ENTRIES SHOWN:
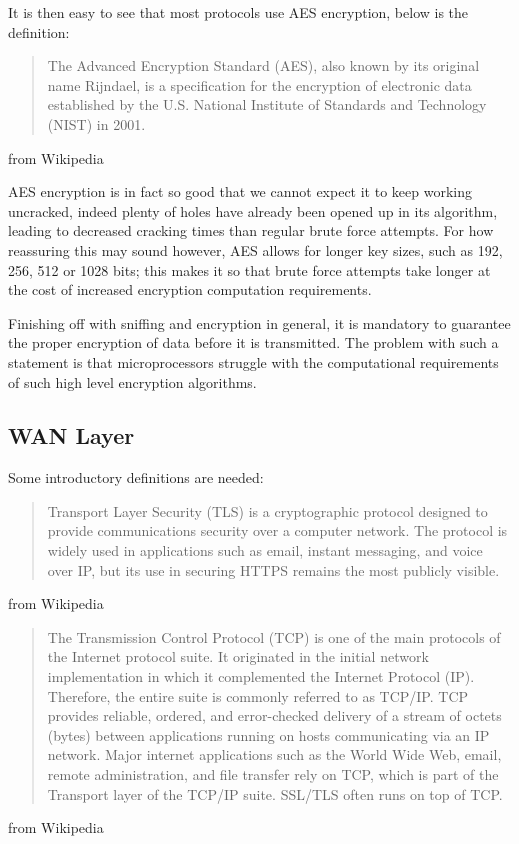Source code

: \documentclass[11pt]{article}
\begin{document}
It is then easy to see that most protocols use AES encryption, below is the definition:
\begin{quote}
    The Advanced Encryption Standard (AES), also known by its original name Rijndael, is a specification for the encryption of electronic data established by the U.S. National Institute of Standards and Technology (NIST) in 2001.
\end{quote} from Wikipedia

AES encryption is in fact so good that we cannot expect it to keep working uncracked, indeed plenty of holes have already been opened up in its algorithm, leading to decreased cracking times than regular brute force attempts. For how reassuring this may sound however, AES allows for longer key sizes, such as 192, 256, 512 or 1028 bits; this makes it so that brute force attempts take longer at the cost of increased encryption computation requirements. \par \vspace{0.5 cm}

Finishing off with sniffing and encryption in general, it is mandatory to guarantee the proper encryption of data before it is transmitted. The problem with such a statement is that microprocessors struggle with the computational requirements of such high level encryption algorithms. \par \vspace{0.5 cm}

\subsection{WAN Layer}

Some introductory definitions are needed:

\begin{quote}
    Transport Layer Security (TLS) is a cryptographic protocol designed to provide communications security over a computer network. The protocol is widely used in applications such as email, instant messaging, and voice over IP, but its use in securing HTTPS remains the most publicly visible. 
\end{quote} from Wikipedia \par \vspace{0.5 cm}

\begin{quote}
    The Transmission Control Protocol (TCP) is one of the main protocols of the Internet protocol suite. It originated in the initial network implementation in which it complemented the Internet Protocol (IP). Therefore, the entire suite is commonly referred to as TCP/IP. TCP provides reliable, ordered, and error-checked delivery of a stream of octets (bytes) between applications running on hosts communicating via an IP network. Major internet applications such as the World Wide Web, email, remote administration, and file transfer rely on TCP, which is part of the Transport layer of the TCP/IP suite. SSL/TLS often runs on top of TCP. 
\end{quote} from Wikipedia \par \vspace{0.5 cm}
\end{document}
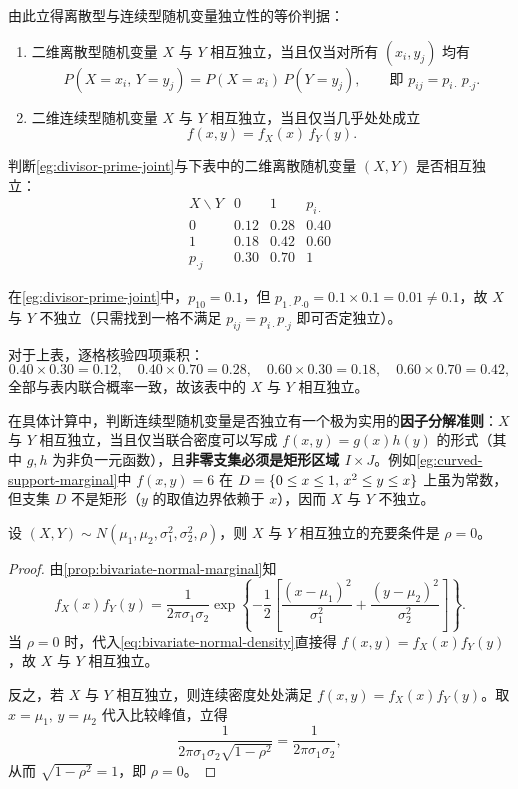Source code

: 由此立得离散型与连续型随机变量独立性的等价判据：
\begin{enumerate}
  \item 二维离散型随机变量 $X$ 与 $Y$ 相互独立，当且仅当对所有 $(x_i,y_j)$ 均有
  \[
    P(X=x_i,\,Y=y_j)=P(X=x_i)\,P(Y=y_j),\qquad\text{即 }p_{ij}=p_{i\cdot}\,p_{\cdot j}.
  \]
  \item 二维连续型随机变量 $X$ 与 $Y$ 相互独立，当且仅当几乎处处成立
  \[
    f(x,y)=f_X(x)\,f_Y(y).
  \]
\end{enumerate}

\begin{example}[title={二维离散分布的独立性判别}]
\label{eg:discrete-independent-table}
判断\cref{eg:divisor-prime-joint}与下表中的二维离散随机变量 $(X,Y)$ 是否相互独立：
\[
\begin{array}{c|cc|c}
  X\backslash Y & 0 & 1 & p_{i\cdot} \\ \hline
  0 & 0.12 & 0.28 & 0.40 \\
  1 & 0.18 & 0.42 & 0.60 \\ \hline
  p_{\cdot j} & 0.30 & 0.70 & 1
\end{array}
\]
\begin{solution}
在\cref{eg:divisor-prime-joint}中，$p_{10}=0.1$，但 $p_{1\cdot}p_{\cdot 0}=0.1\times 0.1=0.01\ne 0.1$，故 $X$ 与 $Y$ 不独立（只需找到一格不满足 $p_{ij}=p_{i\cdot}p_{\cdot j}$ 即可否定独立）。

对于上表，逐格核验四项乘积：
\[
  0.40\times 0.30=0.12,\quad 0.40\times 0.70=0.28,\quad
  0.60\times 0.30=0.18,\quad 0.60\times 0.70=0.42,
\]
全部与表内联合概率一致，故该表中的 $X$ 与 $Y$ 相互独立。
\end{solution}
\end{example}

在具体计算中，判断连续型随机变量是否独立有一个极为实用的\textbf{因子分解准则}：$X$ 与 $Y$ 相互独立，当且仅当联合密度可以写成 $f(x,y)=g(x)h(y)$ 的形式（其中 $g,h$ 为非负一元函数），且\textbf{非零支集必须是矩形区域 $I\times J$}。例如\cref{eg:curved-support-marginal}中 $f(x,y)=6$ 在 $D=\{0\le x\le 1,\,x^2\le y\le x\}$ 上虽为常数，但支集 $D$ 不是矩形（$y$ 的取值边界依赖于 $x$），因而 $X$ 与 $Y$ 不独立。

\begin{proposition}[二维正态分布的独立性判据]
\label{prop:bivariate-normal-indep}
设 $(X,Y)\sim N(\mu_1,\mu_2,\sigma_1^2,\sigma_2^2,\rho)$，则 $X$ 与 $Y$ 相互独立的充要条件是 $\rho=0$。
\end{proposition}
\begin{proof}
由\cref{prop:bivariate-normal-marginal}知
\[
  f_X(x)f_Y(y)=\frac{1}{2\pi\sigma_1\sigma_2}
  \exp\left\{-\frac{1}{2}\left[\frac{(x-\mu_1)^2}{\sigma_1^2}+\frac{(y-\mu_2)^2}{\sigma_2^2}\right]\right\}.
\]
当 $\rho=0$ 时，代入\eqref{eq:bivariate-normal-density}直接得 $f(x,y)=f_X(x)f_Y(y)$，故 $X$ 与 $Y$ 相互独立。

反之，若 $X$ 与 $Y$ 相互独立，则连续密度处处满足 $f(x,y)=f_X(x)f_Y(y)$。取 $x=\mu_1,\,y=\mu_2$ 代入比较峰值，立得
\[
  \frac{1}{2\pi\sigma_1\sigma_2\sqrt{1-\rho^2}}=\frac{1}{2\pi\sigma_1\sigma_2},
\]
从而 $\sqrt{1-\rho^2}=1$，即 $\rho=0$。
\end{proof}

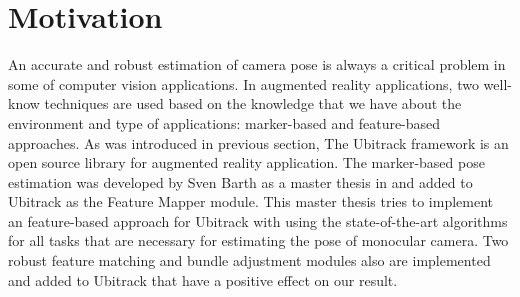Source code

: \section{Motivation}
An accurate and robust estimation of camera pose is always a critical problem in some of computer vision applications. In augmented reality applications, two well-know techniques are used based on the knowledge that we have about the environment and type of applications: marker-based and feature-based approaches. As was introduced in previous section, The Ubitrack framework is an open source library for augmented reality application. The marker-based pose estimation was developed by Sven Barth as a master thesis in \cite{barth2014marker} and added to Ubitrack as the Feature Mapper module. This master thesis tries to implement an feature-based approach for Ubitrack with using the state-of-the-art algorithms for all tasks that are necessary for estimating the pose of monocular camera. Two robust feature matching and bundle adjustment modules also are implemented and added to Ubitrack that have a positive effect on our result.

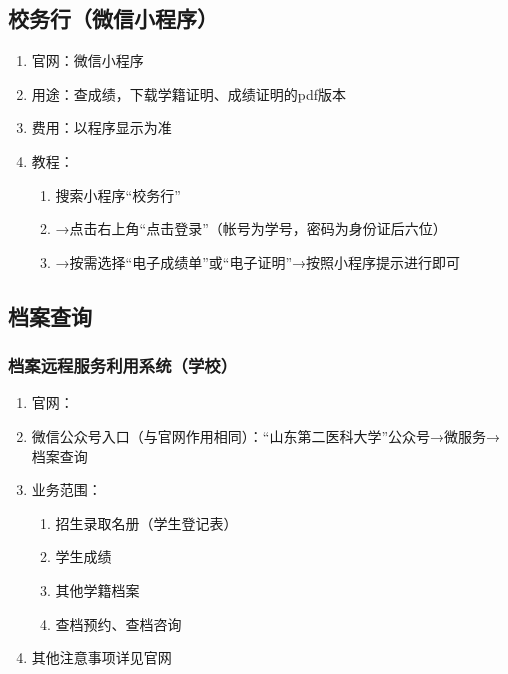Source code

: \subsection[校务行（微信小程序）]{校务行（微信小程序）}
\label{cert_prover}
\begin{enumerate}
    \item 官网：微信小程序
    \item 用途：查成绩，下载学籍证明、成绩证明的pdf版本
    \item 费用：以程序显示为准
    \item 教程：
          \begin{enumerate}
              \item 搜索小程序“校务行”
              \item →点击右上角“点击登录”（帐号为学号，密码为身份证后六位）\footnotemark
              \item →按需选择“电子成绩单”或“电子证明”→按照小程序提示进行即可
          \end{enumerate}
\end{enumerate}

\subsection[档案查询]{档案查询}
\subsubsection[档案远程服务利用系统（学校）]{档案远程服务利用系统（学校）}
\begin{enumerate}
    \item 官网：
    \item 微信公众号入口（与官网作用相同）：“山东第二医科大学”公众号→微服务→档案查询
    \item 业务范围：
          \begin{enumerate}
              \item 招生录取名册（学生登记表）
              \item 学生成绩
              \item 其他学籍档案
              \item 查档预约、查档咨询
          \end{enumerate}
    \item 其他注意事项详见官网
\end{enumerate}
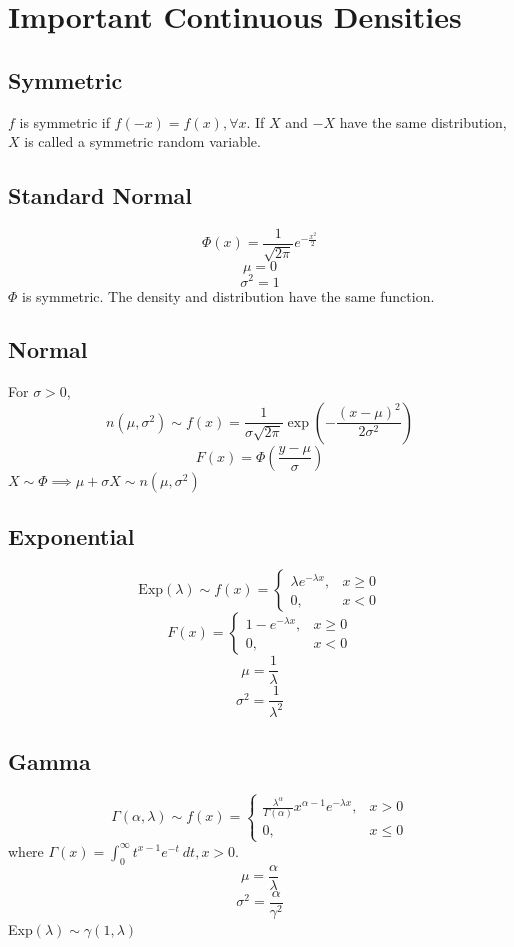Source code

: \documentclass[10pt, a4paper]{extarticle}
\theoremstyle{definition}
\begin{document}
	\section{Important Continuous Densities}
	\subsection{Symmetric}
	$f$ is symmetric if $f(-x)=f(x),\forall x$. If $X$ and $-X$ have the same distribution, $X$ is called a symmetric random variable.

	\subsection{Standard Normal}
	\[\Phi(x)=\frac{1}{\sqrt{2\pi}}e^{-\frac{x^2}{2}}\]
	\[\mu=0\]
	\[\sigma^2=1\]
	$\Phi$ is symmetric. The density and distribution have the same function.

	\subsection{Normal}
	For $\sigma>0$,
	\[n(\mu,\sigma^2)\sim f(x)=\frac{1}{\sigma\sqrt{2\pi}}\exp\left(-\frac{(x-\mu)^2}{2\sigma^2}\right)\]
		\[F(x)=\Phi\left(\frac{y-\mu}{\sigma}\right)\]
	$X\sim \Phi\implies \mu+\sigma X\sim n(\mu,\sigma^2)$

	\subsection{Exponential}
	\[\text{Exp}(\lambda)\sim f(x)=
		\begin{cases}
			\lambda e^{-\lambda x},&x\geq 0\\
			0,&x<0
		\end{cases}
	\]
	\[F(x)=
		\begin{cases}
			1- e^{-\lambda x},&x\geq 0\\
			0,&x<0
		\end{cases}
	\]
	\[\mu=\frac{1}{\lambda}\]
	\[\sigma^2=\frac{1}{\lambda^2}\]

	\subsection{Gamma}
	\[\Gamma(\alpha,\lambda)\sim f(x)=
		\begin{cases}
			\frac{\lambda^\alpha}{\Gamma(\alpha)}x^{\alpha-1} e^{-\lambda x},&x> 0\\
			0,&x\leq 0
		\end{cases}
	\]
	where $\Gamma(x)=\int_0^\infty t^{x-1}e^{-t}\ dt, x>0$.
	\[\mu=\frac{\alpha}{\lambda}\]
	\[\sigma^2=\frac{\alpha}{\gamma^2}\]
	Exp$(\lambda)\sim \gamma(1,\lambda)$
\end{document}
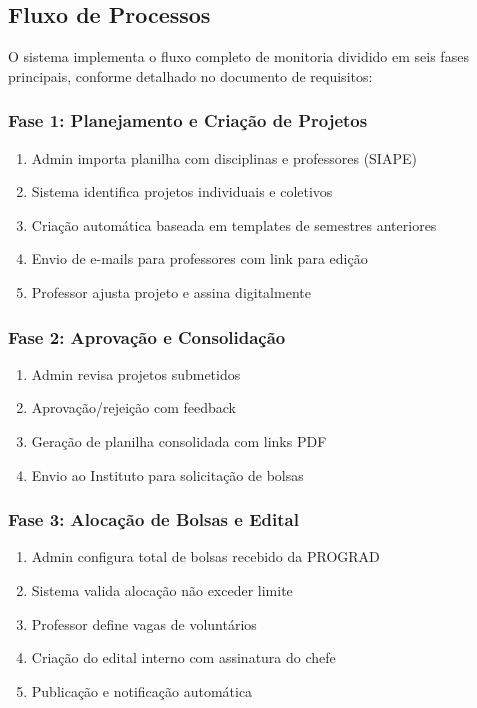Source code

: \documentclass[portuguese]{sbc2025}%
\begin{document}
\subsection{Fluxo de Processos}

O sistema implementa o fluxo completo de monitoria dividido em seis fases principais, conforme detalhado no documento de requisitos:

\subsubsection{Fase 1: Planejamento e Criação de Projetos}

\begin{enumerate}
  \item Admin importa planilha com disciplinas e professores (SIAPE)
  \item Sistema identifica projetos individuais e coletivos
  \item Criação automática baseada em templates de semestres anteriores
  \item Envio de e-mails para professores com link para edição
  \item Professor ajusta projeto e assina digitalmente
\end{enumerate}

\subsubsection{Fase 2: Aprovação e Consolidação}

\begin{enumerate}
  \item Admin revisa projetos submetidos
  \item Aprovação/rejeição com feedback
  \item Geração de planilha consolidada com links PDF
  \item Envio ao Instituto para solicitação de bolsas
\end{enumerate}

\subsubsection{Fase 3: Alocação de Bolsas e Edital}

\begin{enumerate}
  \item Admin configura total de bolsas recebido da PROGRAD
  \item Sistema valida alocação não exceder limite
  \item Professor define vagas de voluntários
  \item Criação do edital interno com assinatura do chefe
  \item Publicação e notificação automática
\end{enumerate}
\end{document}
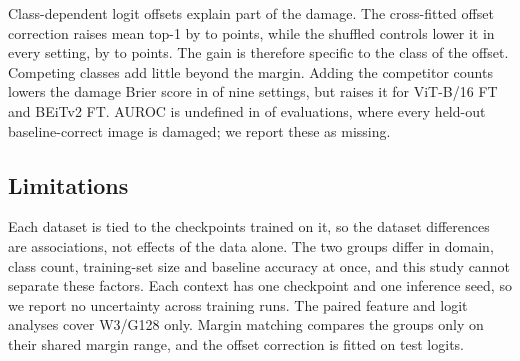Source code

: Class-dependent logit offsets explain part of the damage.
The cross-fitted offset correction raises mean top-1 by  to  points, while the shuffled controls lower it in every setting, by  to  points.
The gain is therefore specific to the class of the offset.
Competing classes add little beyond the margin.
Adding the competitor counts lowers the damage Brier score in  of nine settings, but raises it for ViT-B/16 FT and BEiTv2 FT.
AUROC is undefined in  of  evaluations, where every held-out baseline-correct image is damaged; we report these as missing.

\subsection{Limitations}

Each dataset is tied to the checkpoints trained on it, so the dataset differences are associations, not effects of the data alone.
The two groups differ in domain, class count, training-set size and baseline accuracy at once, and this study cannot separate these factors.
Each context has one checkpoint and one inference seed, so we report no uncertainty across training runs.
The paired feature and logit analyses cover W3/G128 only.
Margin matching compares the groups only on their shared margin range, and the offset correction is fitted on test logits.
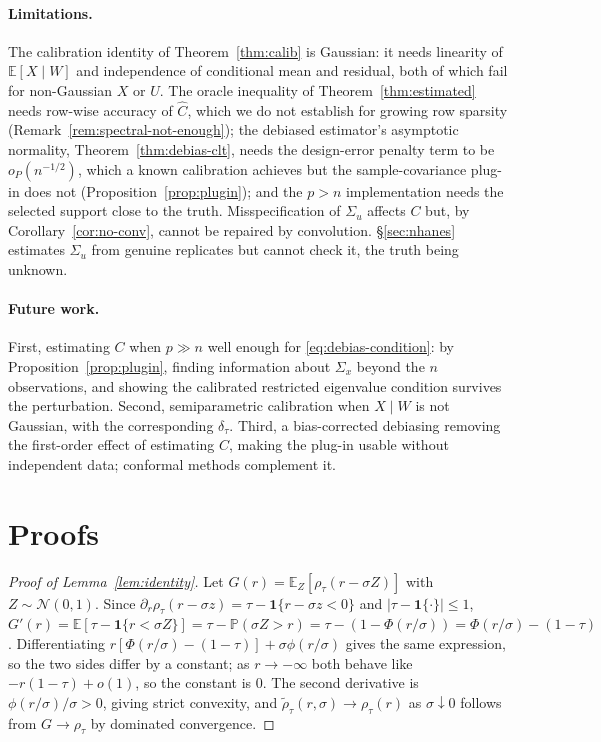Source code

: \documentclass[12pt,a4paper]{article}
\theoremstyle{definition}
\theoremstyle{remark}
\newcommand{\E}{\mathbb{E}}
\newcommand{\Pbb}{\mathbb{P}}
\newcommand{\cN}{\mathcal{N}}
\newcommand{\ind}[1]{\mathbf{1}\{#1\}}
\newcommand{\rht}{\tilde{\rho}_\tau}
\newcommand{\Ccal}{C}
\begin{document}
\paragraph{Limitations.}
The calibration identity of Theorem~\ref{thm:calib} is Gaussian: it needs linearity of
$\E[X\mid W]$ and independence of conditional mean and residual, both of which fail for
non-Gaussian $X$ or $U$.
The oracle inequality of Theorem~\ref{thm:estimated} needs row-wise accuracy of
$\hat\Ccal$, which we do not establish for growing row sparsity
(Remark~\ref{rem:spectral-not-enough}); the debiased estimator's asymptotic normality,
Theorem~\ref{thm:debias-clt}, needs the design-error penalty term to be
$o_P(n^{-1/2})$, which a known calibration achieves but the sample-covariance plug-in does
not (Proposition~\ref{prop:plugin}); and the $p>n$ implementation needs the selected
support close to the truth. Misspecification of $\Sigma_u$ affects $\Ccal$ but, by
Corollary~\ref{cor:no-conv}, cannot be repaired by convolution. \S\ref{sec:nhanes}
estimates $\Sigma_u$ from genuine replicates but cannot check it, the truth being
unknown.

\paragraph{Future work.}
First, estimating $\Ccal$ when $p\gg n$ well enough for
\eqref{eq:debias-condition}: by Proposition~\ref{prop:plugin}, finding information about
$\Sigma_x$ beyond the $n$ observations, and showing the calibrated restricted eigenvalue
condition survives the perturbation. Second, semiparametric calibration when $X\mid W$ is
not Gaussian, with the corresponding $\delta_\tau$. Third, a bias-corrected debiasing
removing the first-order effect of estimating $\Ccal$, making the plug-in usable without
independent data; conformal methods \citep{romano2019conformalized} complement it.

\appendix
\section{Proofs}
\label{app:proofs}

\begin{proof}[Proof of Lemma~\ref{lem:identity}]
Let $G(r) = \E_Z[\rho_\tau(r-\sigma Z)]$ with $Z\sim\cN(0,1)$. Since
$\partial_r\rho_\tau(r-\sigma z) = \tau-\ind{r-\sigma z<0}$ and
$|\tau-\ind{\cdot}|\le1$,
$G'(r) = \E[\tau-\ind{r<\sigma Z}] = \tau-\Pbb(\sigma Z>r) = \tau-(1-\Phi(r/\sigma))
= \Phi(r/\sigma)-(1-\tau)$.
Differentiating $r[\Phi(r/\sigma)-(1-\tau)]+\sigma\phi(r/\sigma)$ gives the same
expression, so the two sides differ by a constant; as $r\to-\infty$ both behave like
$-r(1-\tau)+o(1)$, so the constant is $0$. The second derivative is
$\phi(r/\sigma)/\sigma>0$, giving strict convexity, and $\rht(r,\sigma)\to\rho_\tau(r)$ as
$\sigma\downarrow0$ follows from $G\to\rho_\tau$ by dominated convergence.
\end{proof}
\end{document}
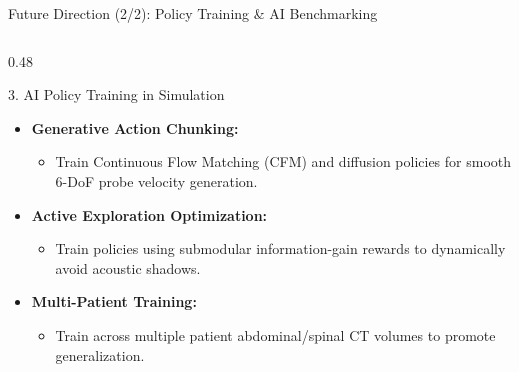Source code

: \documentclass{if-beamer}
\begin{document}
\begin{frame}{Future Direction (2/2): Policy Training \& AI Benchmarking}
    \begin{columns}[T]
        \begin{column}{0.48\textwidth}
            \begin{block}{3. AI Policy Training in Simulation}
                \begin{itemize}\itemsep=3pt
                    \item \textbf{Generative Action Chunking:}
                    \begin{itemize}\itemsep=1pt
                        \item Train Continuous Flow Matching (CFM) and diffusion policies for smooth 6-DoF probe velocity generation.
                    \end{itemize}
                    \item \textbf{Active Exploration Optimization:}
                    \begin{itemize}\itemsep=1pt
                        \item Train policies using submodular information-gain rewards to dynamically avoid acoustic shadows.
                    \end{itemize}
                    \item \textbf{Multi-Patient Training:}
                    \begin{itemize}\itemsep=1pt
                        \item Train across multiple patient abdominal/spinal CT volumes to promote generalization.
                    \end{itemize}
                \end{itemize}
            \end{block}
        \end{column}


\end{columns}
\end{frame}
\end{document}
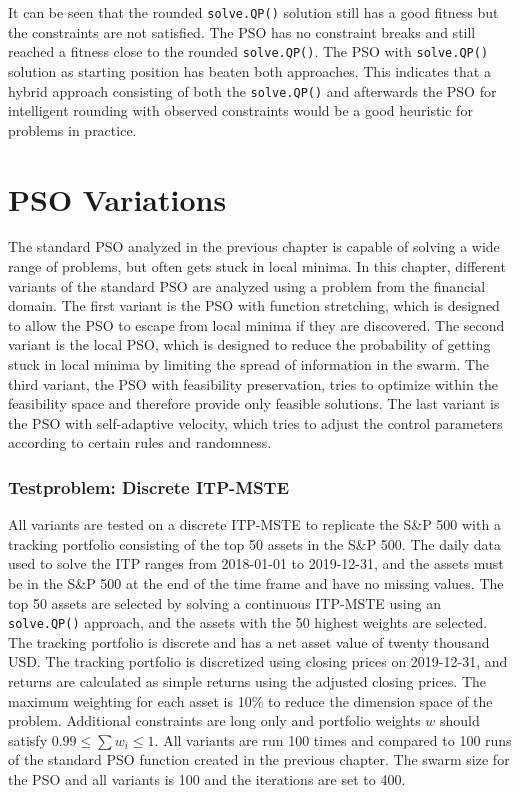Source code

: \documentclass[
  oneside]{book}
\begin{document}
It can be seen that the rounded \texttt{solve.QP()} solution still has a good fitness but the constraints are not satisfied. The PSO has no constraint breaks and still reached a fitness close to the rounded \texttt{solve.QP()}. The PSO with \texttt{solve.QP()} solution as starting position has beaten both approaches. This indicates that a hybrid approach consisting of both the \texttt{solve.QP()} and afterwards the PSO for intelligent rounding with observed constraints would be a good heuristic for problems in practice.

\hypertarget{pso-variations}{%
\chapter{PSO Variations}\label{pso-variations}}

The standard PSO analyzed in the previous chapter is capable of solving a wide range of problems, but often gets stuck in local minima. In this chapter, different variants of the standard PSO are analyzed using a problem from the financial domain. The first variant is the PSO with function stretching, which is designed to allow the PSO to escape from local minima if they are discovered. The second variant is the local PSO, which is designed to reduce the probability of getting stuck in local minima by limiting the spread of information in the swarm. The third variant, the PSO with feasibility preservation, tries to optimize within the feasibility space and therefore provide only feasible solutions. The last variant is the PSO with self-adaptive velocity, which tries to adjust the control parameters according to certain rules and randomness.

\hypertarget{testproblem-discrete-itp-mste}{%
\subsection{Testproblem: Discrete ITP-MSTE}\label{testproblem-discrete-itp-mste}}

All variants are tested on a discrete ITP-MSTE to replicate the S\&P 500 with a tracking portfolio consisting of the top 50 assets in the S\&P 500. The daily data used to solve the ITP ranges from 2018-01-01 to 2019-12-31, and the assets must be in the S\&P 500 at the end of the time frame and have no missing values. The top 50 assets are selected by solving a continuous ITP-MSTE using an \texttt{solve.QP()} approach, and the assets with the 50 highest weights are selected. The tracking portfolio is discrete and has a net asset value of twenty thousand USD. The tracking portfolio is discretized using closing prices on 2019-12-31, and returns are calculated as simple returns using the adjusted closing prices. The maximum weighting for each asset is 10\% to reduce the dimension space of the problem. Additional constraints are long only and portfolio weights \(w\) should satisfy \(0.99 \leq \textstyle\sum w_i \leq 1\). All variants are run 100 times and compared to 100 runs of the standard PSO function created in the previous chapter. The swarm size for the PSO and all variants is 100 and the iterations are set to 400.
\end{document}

TASK STATEMENT: Copy all lines of the records that have the string "block" in them.

RESPONSE TO THE TASK:
            \begin{block}{3. AI Policy Training in Simulation}
            \end{block}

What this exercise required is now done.